Of course it is clear by now that debating with Doughblob is as effective as engaging in debate with an inflatable doll. You can launch carefully argued point after point his way and he just lays there, mouth open, while your hypotheses bounce off his life-like latex skin. If you hit him hard enough it might trigger the one of the five pre-programmed responses: “You’re a doody head!” “You’re wrong! I’m right!” “Ad Hominem!”
Not very satisfying.
However, my education wasn’t too shabby (or at least cheap) and I’ve learned a lot just by reading the rebuttals of the Das Buttlöad’s Big Book of “I Know UR But Whut Am I?”
I’m serious.

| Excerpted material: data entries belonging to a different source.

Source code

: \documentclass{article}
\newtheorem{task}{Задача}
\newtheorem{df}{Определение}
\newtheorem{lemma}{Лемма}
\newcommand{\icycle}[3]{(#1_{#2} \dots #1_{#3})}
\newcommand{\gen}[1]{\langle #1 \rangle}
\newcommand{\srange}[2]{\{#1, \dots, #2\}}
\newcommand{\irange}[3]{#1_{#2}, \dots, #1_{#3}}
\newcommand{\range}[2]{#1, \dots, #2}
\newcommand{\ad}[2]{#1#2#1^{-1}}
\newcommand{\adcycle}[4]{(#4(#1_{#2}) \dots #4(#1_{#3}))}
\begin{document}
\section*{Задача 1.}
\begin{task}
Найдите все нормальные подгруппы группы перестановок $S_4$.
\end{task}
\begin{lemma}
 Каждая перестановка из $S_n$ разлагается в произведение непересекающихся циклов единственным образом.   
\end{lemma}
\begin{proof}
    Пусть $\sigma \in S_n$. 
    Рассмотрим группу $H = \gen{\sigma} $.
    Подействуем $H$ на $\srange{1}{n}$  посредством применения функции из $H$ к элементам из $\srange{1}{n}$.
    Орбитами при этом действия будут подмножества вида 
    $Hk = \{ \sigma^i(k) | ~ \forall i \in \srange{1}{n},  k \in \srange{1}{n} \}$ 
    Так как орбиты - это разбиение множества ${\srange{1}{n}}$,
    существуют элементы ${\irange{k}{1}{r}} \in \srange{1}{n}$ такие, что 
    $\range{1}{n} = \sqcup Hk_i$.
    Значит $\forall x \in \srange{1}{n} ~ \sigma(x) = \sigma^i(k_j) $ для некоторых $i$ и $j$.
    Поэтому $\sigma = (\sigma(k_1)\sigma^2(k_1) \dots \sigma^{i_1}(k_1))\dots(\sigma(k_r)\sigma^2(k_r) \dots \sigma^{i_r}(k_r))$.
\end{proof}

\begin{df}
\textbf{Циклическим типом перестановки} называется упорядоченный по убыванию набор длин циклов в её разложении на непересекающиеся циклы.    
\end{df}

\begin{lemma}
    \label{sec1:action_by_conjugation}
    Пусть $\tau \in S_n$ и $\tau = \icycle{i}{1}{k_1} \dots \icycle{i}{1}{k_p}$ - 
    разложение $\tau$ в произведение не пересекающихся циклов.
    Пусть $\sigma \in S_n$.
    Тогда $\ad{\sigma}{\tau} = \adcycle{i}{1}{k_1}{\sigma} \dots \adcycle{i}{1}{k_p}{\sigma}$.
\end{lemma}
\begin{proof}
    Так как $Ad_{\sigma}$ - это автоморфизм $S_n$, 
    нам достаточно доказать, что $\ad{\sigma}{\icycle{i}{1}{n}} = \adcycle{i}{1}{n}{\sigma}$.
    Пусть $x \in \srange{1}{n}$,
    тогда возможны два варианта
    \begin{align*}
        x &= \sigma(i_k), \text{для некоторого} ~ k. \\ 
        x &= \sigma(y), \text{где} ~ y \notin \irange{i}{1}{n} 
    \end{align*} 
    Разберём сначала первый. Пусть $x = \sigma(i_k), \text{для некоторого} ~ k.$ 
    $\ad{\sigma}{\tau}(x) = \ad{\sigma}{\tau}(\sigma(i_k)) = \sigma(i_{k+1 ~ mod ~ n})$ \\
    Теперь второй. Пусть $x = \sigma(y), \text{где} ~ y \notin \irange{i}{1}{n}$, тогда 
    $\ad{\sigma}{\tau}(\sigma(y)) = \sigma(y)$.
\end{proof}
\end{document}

It is time for people much smarter than me [looks at all of you & Mr. Neiwert] to sit down, pull all of this together in book form, and unleash it on the DoughyMasses.
Thus Herbert Hoover, the conservative’s conservative, extends his middle finger to the J.P. Morgans and Jay Goulds who came before him, and to the various and sundry Friedmanites, glibertarians, Randroids, fusionists, and “conservatives” who came after — and in the process revealed himself, by Pantload’s definition, as a “fascist.”
D00d also made some nice vacuum cleaners while he was busy with all that.
I’ll have you know that Herbert H. Hoover was a great Amercan and a great Iowan. Damn it. There are schools named after him!!11eleventy!!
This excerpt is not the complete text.